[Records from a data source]
***
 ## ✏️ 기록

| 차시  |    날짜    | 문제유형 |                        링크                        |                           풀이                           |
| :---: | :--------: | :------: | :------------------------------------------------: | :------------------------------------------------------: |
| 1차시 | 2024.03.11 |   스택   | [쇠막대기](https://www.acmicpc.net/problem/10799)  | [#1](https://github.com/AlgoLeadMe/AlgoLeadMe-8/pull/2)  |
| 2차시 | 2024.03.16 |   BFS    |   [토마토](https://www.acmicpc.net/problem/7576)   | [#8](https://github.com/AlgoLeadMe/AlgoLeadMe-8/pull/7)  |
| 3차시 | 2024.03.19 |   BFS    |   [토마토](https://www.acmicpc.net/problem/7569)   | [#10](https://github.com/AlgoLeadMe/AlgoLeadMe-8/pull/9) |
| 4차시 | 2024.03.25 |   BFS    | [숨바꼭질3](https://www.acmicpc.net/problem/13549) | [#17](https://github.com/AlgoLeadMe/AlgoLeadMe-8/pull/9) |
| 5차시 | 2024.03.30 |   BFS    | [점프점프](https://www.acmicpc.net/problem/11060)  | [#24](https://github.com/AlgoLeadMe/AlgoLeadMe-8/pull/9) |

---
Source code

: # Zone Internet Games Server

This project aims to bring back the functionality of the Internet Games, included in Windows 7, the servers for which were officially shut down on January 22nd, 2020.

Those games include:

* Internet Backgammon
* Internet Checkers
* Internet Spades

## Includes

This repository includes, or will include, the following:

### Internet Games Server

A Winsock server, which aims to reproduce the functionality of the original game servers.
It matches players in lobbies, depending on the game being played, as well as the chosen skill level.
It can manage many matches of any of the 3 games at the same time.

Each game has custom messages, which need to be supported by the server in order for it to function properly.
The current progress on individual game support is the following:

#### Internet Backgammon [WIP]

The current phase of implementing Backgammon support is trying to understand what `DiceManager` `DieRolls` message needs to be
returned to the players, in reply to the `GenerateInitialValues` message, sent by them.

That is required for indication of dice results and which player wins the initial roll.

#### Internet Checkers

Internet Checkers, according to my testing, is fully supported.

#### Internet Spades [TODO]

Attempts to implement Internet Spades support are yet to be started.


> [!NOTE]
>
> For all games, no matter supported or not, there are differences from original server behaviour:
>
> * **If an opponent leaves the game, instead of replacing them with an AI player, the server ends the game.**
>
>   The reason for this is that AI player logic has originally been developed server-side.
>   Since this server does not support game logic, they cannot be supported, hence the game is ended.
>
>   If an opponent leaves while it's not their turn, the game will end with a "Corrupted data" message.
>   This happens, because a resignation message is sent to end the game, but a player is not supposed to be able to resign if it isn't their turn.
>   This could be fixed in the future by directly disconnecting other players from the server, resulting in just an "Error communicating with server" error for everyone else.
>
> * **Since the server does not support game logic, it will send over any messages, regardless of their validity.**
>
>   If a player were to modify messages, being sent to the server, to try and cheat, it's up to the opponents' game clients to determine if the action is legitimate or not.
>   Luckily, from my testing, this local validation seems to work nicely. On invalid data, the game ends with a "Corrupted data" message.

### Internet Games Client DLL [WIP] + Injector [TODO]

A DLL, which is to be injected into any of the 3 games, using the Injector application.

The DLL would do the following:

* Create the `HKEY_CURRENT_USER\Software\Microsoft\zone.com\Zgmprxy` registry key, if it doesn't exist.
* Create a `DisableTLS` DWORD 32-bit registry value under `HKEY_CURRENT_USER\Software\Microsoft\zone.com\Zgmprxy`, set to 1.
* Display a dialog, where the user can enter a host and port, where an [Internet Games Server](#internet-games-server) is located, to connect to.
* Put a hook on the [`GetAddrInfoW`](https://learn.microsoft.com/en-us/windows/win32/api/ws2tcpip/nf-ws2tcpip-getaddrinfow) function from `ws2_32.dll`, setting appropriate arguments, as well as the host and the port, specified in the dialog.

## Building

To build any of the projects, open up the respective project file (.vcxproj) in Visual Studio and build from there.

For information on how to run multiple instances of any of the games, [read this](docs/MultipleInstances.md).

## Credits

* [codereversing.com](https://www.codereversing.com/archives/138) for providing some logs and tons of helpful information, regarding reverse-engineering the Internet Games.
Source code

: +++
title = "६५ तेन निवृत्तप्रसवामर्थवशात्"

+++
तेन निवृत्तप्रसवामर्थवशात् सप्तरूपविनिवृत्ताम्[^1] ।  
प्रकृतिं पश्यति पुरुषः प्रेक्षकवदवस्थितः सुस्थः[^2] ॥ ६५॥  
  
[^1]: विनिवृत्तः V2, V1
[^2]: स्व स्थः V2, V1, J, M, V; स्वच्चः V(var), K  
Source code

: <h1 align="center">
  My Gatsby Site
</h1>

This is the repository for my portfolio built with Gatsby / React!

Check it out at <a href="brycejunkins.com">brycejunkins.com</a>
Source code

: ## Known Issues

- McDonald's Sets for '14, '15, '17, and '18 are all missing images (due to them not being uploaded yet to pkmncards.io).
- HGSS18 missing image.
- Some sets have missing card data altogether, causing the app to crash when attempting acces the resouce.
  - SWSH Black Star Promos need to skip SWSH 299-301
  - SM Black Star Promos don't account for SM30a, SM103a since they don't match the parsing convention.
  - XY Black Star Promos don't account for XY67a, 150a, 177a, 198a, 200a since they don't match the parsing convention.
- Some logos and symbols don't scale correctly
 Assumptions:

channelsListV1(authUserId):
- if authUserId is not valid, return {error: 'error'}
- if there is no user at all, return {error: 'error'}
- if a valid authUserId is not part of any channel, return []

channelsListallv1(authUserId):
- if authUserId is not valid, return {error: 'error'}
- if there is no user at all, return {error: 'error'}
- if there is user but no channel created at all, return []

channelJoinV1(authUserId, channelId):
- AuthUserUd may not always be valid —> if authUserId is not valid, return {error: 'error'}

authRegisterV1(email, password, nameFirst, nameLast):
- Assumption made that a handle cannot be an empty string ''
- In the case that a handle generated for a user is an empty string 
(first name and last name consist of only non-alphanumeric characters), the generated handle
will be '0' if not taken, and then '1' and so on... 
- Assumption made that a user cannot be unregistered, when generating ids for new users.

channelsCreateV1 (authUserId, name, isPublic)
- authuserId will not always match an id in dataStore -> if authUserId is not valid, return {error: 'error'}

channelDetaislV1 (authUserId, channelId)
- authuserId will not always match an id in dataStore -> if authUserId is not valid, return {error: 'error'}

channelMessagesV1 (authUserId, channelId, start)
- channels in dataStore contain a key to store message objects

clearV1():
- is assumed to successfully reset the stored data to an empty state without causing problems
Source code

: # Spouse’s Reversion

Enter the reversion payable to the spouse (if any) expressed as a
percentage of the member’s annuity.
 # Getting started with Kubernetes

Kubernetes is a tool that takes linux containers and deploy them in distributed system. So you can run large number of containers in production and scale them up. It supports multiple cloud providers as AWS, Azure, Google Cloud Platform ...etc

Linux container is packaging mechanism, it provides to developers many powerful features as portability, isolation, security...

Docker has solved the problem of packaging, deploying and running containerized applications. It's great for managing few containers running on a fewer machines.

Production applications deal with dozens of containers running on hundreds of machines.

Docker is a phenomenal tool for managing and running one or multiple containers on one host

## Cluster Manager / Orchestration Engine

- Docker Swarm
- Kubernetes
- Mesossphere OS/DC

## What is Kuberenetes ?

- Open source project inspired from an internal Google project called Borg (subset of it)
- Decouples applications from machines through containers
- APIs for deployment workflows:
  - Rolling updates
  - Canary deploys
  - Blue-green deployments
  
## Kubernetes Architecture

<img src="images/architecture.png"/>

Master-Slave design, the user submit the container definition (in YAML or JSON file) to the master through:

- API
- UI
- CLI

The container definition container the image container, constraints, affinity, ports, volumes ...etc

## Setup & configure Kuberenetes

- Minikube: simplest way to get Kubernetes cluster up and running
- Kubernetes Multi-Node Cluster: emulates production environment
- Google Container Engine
***
Action item
Output the full set of entries exactly as they were given.

Response box
 ## ✏️ 기록

| 차시  |    날짜    | 문제유형 |                        링크                        |                           풀이                           |
| :---: | :--------: | :------: | :------------------------------------------------: | :------------------------------------------------------: |
| 1차시 | 2024.03.11 |   스택   | [쇠막대기](https://www.acmicpc.net/problem/10799)  | [#1](https://github.com/AlgoLeadMe/AlgoLeadMe-8/pull/2)  |
| 2차시 | 2024.03.16 |   BFS    |   [토마토](https://www.acmicpc.net/problem/7576)   | [#8](https://github.com/AlgoLeadMe/AlgoLeadMe-8/pull/7)  |
| 3차시 | 2024.03.19 |   BFS    |   [토마토](https://www.acmicpc.net/problem/7569)   | [#10](https://github.com/AlgoLeadMe/AlgoLeadMe-8/pull/9) |
| 4차시 | 2024.03.25 |   BFS    | [숨바꼭질3](https://www.acmicpc.net/problem/13549) | [#17](https://github.com/AlgoLeadMe/AlgoLeadMe-8/pull/9) |
| 5차시 | 2024.03.30 |   BFS    | [점프점프](https://www.acmicpc.net/problem/11060)  | [#24](https://github.com/AlgoLeadMe/AlgoLeadMe-8/pull/9) |

---
Source code

: # Zone Internet Games Server

This project aims to bring back the functionality of the Internet Games, included in Windows 7, the servers for which were officially shut down on January 22nd, 2020.

Those games include:

* Internet Backgammon
* Internet Checkers
* Internet Spades

## Includes

This repository includes, or will include, the following:

### Internet Games Server

A Winsock server, which aims to reproduce the functionality of the original game servers.
It matches players in lobbies, depending on the game being played, as well as the chosen skill level.
It can manage many matches of any of the 3 games at the same time.

Each game has custom messages, which need to be supported by the server in order for it to function properly.
The current progress on individual game support is the following:

#### Internet Backgammon [WIP]

The current phase of implementing Backgammon support is trying to understand what `DiceManager` `DieRolls` message needs to be
returned to the players, in reply to the `GenerateInitialValues` message, sent by them.

That is required for indication of dice results and which player wins the initial roll.

#### Internet Checkers

Internet Checkers, according to my testing, is fully supported.

#### Internet Spades [TODO]

Attempts to implement Internet Spades support are yet to be started.


> [!NOTE]
>
> For all games, no matter supported or not, there are differences from original server behaviour:
>
> * **If an opponent leaves the game, instead of replacing them with an AI player, the server ends the game.**
>
>   The reason for this is that AI player logic has originally been developed server-side.
>   Since this server does not support game logic, they cannot be supported, hence the game is ended.
>
>   If an opponent leaves while it's not their turn, the game will end with a "Corrupted data" message.
>   This happens, because a resignation message is sent to end the game, but a player is not supposed to be able to resign if it isn't their turn.
>   This could be fixed in the future by directly disconnecting other players from the server, resulting in just an "Error communicating with server" error for everyone else.
>
> * **Since the server does not support game logic, it will send over any messages, regardless of their validity.**
>
>   If a player were to modify messages, being sent to the server, to try and cheat, it's up to the opponents' game clients to determine if the action is legitimate or not.
>   Luckily, from my testing, this local validation seems to work nicely. On invalid data, the game ends with a "Corrupted data" message.

### Internet Games Client DLL [WIP] + Injector [TODO]

A DLL, which is to be injected into any of the 3 games, using the Injector application.

The DLL would do the following:

* Create the `HKEY_CURRENT_USER\Software\Microsoft\zone.com\Zgmprxy` registry key, if it doesn't exist.
* Create a `DisableTLS` DWORD 32-bit registry value under `HKEY_CURRENT_USER\Software\Microsoft\zone.com\Zgmprxy`, set to 1.
* Display a dialog, where the user can enter a host and port, where an [Internet Games Server](#internet-games-server) is located, to connect to.
* Put a hook on the [`GetAddrInfoW`](https://learn.microsoft.com/en-us/windows/win32/api/ws2tcpip/nf-ws2tcpip-getaddrinfow) function from `ws2_32.dll`, setting appropriate arguments, as well as the host and the port, specified in the dialog.

## Building

To build any of the projects, open up the respective project file (.vcxproj) in Visual Studio and build from there.

For information on how to run multiple instances of any of the games, [read this](docs/MultipleInstances.md).

## Credits

* [codereversing.com](https://www.codereversing.com/archives/138) for providing some logs and tons of helpful information, regarding reverse-engineering the Internet Games.
Source code

: +++
title = "६५ तेन निवृत्तप्रसवामर्थवशात्"

+++
तेन निवृत्तप्रसवामर्थवशात् सप्तरूपविनिवृत्ताम्[^1] ।  
प्रकृतिं पश्यति पुरुषः प्रेक्षकवदवस्थितः सुस्थः[^2] ॥ ६५॥  
  
[^1]: विनिवृत्तः V2, V1
[^2]: स्व स्थः V2, V1, J, M, V; स्वच्चः V(var), K  
Source code

: <h1 align="center">
  My Gatsby Site
</h1>

This is the repository for my portfolio built with Gatsby / React!

Check it out at <a href="brycejunkins.com">brycejunkins.com</a>
Source code

: ## Known Issues

- McDonald's Sets for '14, '15, '17, and '18 are all missing images (due to them not being uploaded yet to pkmncards.io).
- HGSS18 missing image.
- Some sets have missing card data altogether, causing the app to crash when attempting acces the resouce.
  - SWSH Black Star Promos need to skip SWSH 299-301
  - SM Black Star Promos don't account for SM30a, SM103a since they don't match the parsing convention.
  - XY Black Star Promos don't account for XY67a, 150a, 177a, 198a, 200a since they don't match the parsing convention.
- Some logos and symbols don't scale correctly
 Assumptions:

channelsListV1(authUserId):
- if authUserId is not valid, return {error: 'error'}
- if there is no user at all, return {error: 'error'}
- if a valid authUserId is not part of any channel, return []

channelsListallv1(authUserId):
- if authUserId is not valid, return {error: 'error'}
- if there is no user at all, return {error: 'error'}
- if there is user but no channel created at all, return []

channelJoinV1(authUserId, channelId):
- AuthUserUd may not always be valid —> if authUserId is not valid, return {error: 'error'}

authRegisterV1(email, password, nameFirst, nameLast):
- Assumption made that a handle cannot be an empty string ''
- In the case that a handle generated for a user is an empty string 
(first name and last name consist of only non-alphanumeric characters), the generated handle
will be '0' if not taken, and then '1' and so on... 
- Assumption made that a user cannot be unregistered, when generating ids for new users.

channelsCreateV1 (authUserId, name, isPublic)
- authuserId will not always match an id in dataStore -> if authUserId is not valid, return {error: 'error'}

channelDetaislV1 (authUserId, channelId)
- authuserId will not always match an id in dataStore -> if authUserId is not valid, return {error: 'error'}

channelMessagesV1 (authUserId, channelId, start)
- channels in dataStore contain a key to store message objects

clearV1():
- is assumed to successfully reset the stored data to an empty state without causing problems
Source code

: # Spouse’s Reversion

Enter the reversion payable to the spouse (if any) expressed as a
percentage of the member’s annuity.
 # Getting started with Kubernetes

Kubernetes is a tool that takes linux containers and deploy them in distributed system. So you can run large number of containers in production and scale them up. It supports multiple cloud providers as AWS, Azure, Google Cloud Platform ...etc

Linux container is packaging mechanism, it provides to developers many powerful features as portability, isolation, security...

Docker has solved the problem of packaging, deploying and running containerized applications. It's great for managing few containers running on a fewer machines.

Production applications deal with dozens of containers running on hundreds of machines.

Docker is a phenomenal tool for managing and running one or multiple containers on one host

## Cluster Manager / Orchestration Engine

- Docker Swarm
- Kubernetes
- Mesossphere OS/DC

## What is Kuberenetes ?

- Open source project inspired from an internal Google project called Borg (subset of it)
- Decouples applications from machines through containers
- APIs for deployment workflows:
  - Rolling updates
  - Canary deploys
  - Blue-green deployments
  
## Kubernetes Architecture

<img src="images/architecture.png"/>

Master-Slave design, the user submit the container definition (in YAML or JSON file) to the master through:

- API
- UI
- CLI

The container definition container the image container, constraints, affinity, ports, volumes ...etc

## Setup & configure Kuberenetes

- Minikube: simplest way to get Kubernetes cluster up and running
- Kubernetes Multi-Node Cluster: emulates production environment
- Google Container Engine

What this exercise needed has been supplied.